L’anoressia nella danza? Ha le proporzioni di un contagio

16 Aprile 2014 18:180 commentiViews: 14

 

E’ una malattia dell’animo provocata dal desiderio di farsi accettare

 

“Senza una sana alimentazione non si diventa grandi ballerini” è il nocciolo del discorso che Michele Villanova, già etoile del Teatro alla Scala di Milano ha tenuto ai ragazzi del Liceo Coreutico di Teramo lunedì mattina nel corso dell’incontro “Non di sola danza… Il rapporto col cibo dei giovani ballerini” nato da un’idea di Giorgia Campanella Presidente dell’Associazione Roseto Danza.

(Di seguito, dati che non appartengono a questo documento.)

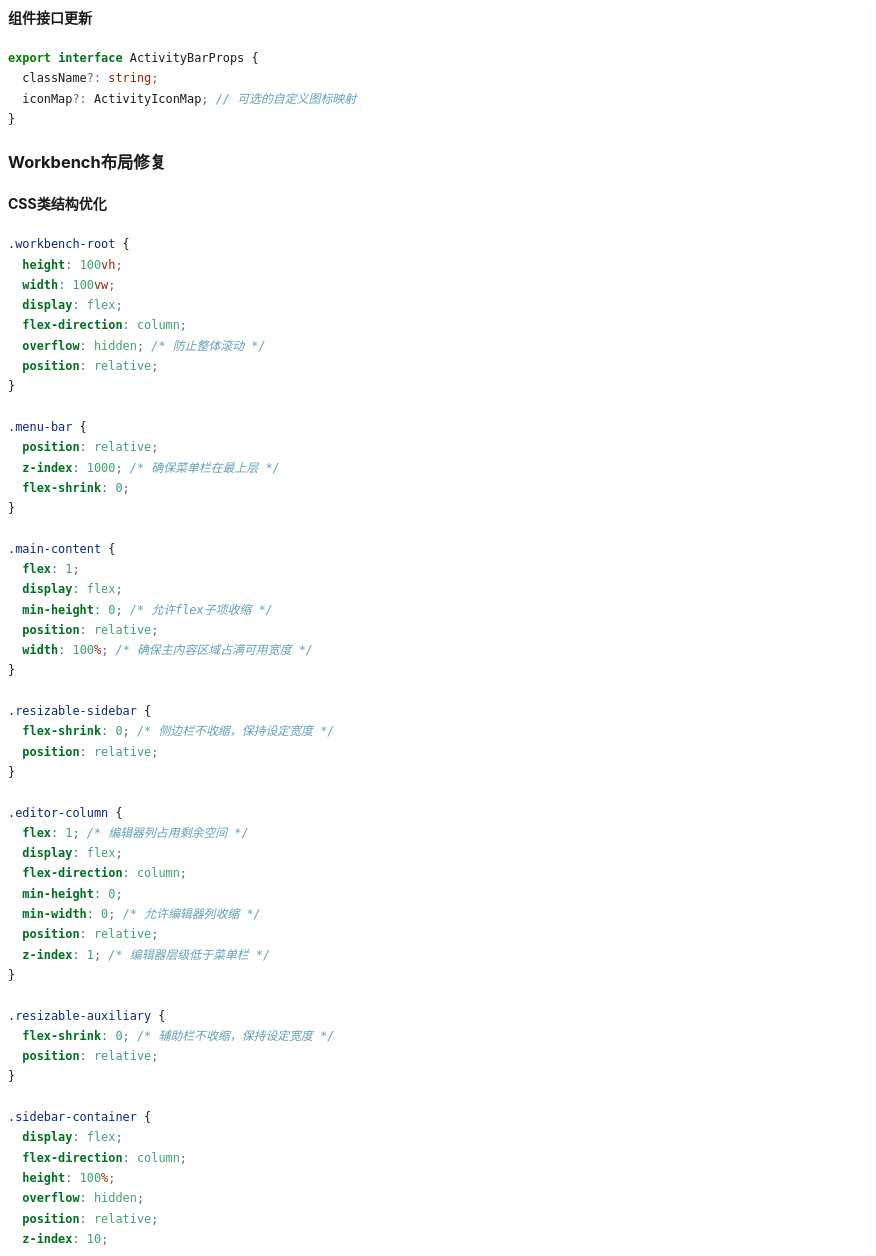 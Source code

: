 #### 组件接口更新

```typescript
export interface ActivityBarProps {
  className?: string;
  iconMap?: ActivityIconMap; // 可选的自定义图标映射
}
```

### Workbench布局修复

#### CSS类结构优化

```css
.workbench-root {
  height: 100vh;
  width: 100vw;
  display: flex;
  flex-direction: column;
  overflow: hidden; /* 防止整体滚动 */
  position: relative;
}

.menu-bar {
  position: relative;
  z-index: 1000; /* 确保菜单栏在最上层 */
  flex-shrink: 0;
}

.main-content {
  flex: 1;
  display: flex;
  min-height: 0; /* 允许flex子项收缩 */
  position: relative;
  width: 100%; /* 确保主内容区域占满可用宽度 */
}

.resizable-sidebar {
  flex-shrink: 0; /* 侧边栏不收缩，保持设定宽度 */
  position: relative;
}

.editor-column {
  flex: 1; /* 编辑器列占用剩余空间 */
  display: flex;
  flex-direction: column;
  min-height: 0;
  min-width: 0; /* 允许编辑器列收缩 */
  position: relative;
  z-index: 1; /* 编辑器层级低于菜单栏 */
}

.resizable-auxiliary {
  flex-shrink: 0; /* 辅助栏不收缩，保持设定宽度 */
  position: relative;
}

.sidebar-container {
  display: flex;
  flex-direction: column;
  height: 100%;
  overflow: hidden;
  position: relative;
  z-index: 10;
```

“Non va tralasciato nulla se si vuol riuscire ai massimi livelli: avere un corpo ben nutrito vuol dire anche avere maggiore lucidità mentale e sicuramente avere tutte le carte in regola per affrontare una carriera lunga e faticosa” continua Villanova e poi afferma con forza “In italia il 3% della popolazione italiana ha problemi di disturbi alimentari ma nella danza questa percentuale si alza in modo esponenziale fino ad arrivare a 4 ragazzi su 5: parliamo di un vero e proprio contagio.”

“E’ una malattia dell’emotività” afferma la dottoressa Finizii psicologa del Centro di Riferimento Regionale di Auxologia, Endocrinologia e Nutrizione pediatrica dell’ospedale S. Liberatore di Atri “tutto ruota attorno all’idea che abbiamo di noi, all’immagine che vogliamo che gli altri abbiano di noi e all’immagine che gli altri hanno effettivamente di noi: spesso non coincidono ed è lì che nasce il problema. Abbiamo chiesto a 100 ragazze normopeso quale immagine avessero di se stesse: il 34% si è definita grassa, il 3% addirittura molto grassa”

“Il tutto è peggiorato dalla frustrazione di dover rispondere in alcuni casi a rigidi standard imposti da alcuni cattivi maestri” puntualizza Mary Garret ex ballerina solista alla Scala e testimonial della lotta contro l’anoressia nell’ambiente della danza “perché una cosa è chiara, non è la danza che fa ammalare:  l’influenza che giudizi negativi sul corpo e una ossessiva ricerca della magrezza a tutti i costi possono indurre ad atteggiamenti distruttivi senza che ci se ne renda conto. Il ricordo ancora le parole di alcuni insegnanti che mi accusavano di essere grassa, flaccida e questo mi ha spinto a voler dimagrire il più in fretta possibile, facendo a gara con le mie colleghe su chi riuscisse a mangiare meno durante la giornata. Pesavo 43,5 kg e non mi ero assolutamente resa conto di avere un problema. Cercare la magrezza a tutti i costi mi sembrava normale perché era un atteggiamento largamente condiviso dal sistema” Continua “ Ecco perché il mondo della danza di fronte a questa denuncia si è chiuso a riccio negando tutto, perché con le mie dichiarazioni sono andata  colpire un intero sistema fatto anche di interessi economici, il business delle alimentazioni light, degli integratori vitaminici, tutto ciò che con una sana e corretta alimentazione non ha più motivo di essere”.

Ieri ad Atri il secondo incontro sul tema, nel Teatro Comunale gremito con una platea di ragazzi delle scuole medie di primo e secondo grado. Il dibattito in questa occasione è stato preceduto dallo spettacolo “Mary Garret & Billy the Kid”. Spiega la Garritano “L’idea di unire lo spettacolo di danza e musica dal vivo a questo tema nasce dall’esigenza di dimostrare come l’arte possa sempre interessare, affascinare e veicolare importanti messaggi”.Il chitarrista Massimo Garritano crea delle atmosfere suggestive all’interno delle quali la ballerina Mary Garret ricostruisce il percorso di una ballerina, che parte dalla sbarra e finisce alle performance di repertorio classico o contemporaneo. I ragazzi delle scuole di Atri ospiti dell’evento al Teatro Comunale, sono stati attenti, rispettosi e calorosi, partecipando al dibattito con molta curiosità. Le domande poste agli esperti, sia al convegno di Teramo che all’incontro di Atri hanno dimostrato quanto i giovani siano sensibili a questi temi e all’arte che li conduce nel loro intimo, in questa età così fragile.